重くなると佐藤さんは言っているが、最初だけである。
ゴミ取り程度の作業ならたいした影響はない。
配信でアップする際に扱いやすい適度な解像度に落とせばいい。
グレースケールで取り込むと原稿用紙のトンボの線まで出てしまうということだが、グレースケールの場合、原稿は全体的に地の白の部分も薄い灰色になって取り込まれるので、それを「トーンカーブ」なり「明るさ・コントラスト」なりで地が白になるまで補正(主線やスクリーントーンの部分との兼ね合いで一番きれいになるように)するわけだが、その作業でトンボなどはほとんど消えてしまう。
小さなゴミもかなり消える。
グレースケールで取り込んでいるので、主線やトーンの模様部分の線は最初から適度にフリンジがついて滑らかになっている。
解像度が高いのでモアレも出にくい。
解像度が高いということは情報量が多いということだ。
佐藤さんのやり方は、結果的に線が滑らかになりモアレも減るし、配信の際に扱いやすい解像度まで最初から落ちているわけだが、私のやり方に比べて途中の手間を省いているので、その分、絵の中の(作者にとって)大事な情報も飛んでしまっているかも(例えば効果線の「抜き」の部分とか)。
まあ、最終的には大差ないかもしれないが、大事な原稿なのでこのくらいはこだわりたいと思っている。
あと、これは蛇足かもしれないが、スキャナ付属のソフトで取り込んで、その後にPhotoshopで開くというやり方も気になった。
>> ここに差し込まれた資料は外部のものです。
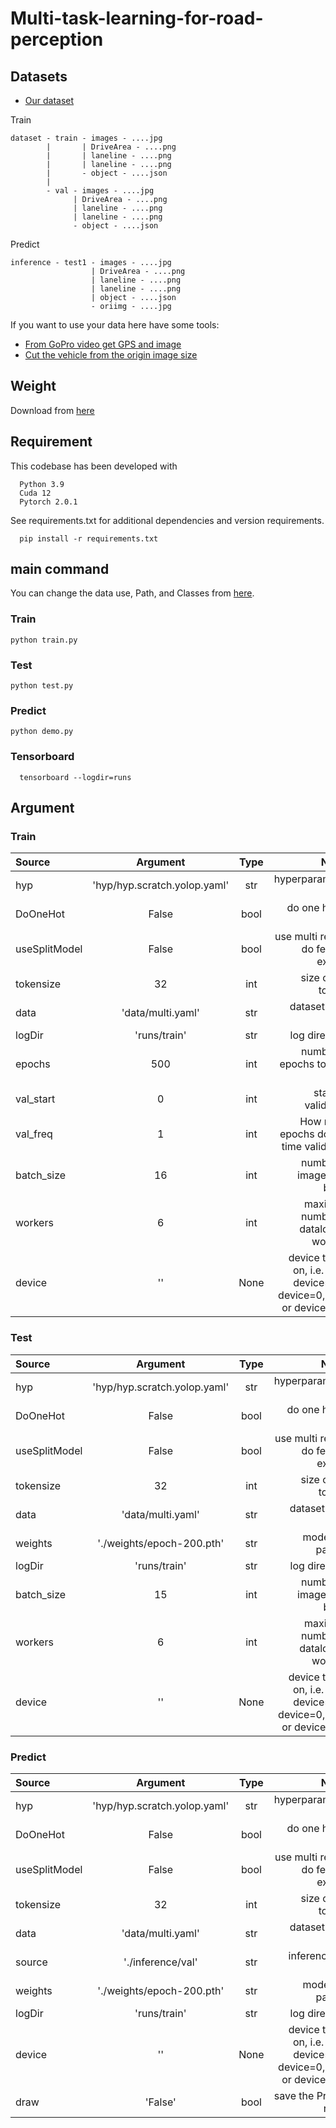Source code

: # Multi-task-learning-for-road-perception

## Datasets
  - [Our dataset](https://drive.google.com/drive/folders/1S4XyyC9LbPZ8GwEH9fwWvNxKMKPA28bZ?usp=sharing)

  Train
  ```
  dataset - train - images - ....jpg
          |       | DriveArea - ....png
          |       | laneline - ....png
          |       | laneline - ....png
          |       - object - ....json
          |
          - val - images - ....jpg
                | DriveArea - ....png
                | laneline - ....png
                | laneline - ....png
                - object - ....json
  ```
  Predict
  ```
  inference - test1 - images - ....jpg
                    | DriveArea - ....png
                    | laneline - ....png
                    | laneline - ....png
                    | object - ....json
                    - oriimg - ....jpg 

  ```
  If you want to use your data here have some tools: 
  - [From GoPro video get GPS and image](./tool/get_GPS_and_images/)
  - [Cut the vehicle from the origin image size](./tool/get_GPS_and_images/)
## Weight 
  Download from [here](https://drive.google.com/file/d/1qaYYTDYY_wXv5YnRQ6MbrWRLeyv4CVVA/view?usp=sharing)

## Requirement
  This codebase has been developed with
  ```
    Python 3.9
    Cuda 12
    Pytorch 2.0.1
  ```
  See requirements.txt for additional dependencies and version requirements.
  ```shell
    pip install -r requirements.txt
  ```

## main command
  You can change the data use, Path, and Classes from [here](/data).

  ### Train
  ```shell
  python train.py
  ```
  ### Test
  ```shell
  python test.py
  ```
  ### Predict
  ```shell
  python demo.py
  ```
  ### Tensorboard
  ```shell
    tensorboard --logdir=runs
  ```

## Argument
  ### Train
  | Source           |   Argument                  |     Type    | Notes                                                                        |
  | :---             |    :----:                   |     :----:  |   ---:                                                                       |
  | hyp              | 'hyp/hyp.scratch.yolop.yaml'| str         | hyperparameter path                                                          |
  | DoOneHot         | False                       | bool        | do one hot or not                                                            |
  | useSplitModel    | False                       | bool        | use multi resnet do feature extract                                          |
  | tokensize        | 32                          | int         | size of the tokens                                                           |
  | data             | 'data/multi.yaml'           | str         | dataset yaml path                                                            |
  | logDir           | 'runs/train'                | str         | log directory                                                                |
  | epochs           | 500                         | int         | number of epochs to train for                                                |
  | val_start        | 0                           | int         | start do validation                                                          |
  | val_freq         | 1                           | int         | How many epochs do one time validation                                       |
  | batch_size       | 16                          | int         | number of images per batch                                                   |
  | workers          | 6                           | int         | maximum number of dataloader workers                                         |
  | device           | ''                          | None        | device to run on, i.e. cuda device=0 or device=0,1,2,3 or device=cpu         |
  ### Test
  | Source           |   Argument                  |     Type    | Notes                                                                        |
  | :---             |    :----:                   |     :----:  |   ---:                                                                       |
  | hyp              | 'hyp/hyp.scratch.yolop.yaml'| str         | hyperparameter path                                                          |
  | DoOneHot         | False                       | bool        | do one hot or not                                                            |
  | useSplitModel    | False                       | bool        | use multi resnet do feature extract                                          |
  | tokensize        | 32                          | int         | size of the tokens                                                           |
  | data             | 'data/multi.yaml'           | str         | dataset yaml path                                                            |
  | weights          | './weights/epoch-200.pth'   | str         | model.pth path(s)                                                            |
  | logDir           | 'runs/train'                | str         | log directory                                                                |
  | batch_size       | 15                          | int         | 	number of images per batch                                                  |
  | workers          | 6                           | int         | maximum number of dataloader workers                                         |
  | device           | ''                          | None        | device to run on, i.e. cuda device=0 or device=0,1,2,3 or device=cpu         |
  ### Predict
  | Source           |   Argument                  |     Type    | Notes                                                                        |
  | :---             |    :----:                   |     :----:  |   ---:                                                                       |
  | hyp              | 'hyp/hyp.scratch.yolop.yaml'| str         | hyperparameter path                                                          |
  | DoOneHot         | False                       | bool        | do one hot or not                                                            |
  | useSplitModel    | False                       | bool        | use multi resnet do feature extract                                          |
  | tokensize        | 32                          | int         | size of the tokens                                                           |
  | data             | 'data/multi.yaml'           | str         | dataset yaml path                                                            |
  | source           | './inference/val'           | str         | inference file path                                                          |
  | weights          | './weights/epoch-200.pth'   | str         | model.pth path(s)                                                            |
  | logDir           | 'runs/train'                | str         | log directory                                                                |
  | device           | ''                          | None        | device to run on, i.e. cuda device=0 or device=0,1,2,3 or device=cpu         |
  | draw             | 'False'                     | bool        | save the Predict result                                                      |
Photoshopにはスキャナ用の専用プラグインソフトが付属しているので、それを使ってPhotoshop上で直接取り込みした方がいいのではないだろうか。
手間も省けるし。
以上はけっしてケチをつけたくて書いたのではない。
私も自分の拙い経験から得た拙いノウハウしか書けていないのを承知している。
達人たちはもっと圧倒的な緻密極まりないノウハウを持っている。
(昔、パソコン通信時代にすごい人達と接することができて痛感した。)
できれば、ブログを持っているマンガ家達に原稿データ化のノウハウをそれぞれ書いてほしいところだ。
その緒になればいいなと思って私のやり方を書いてみた。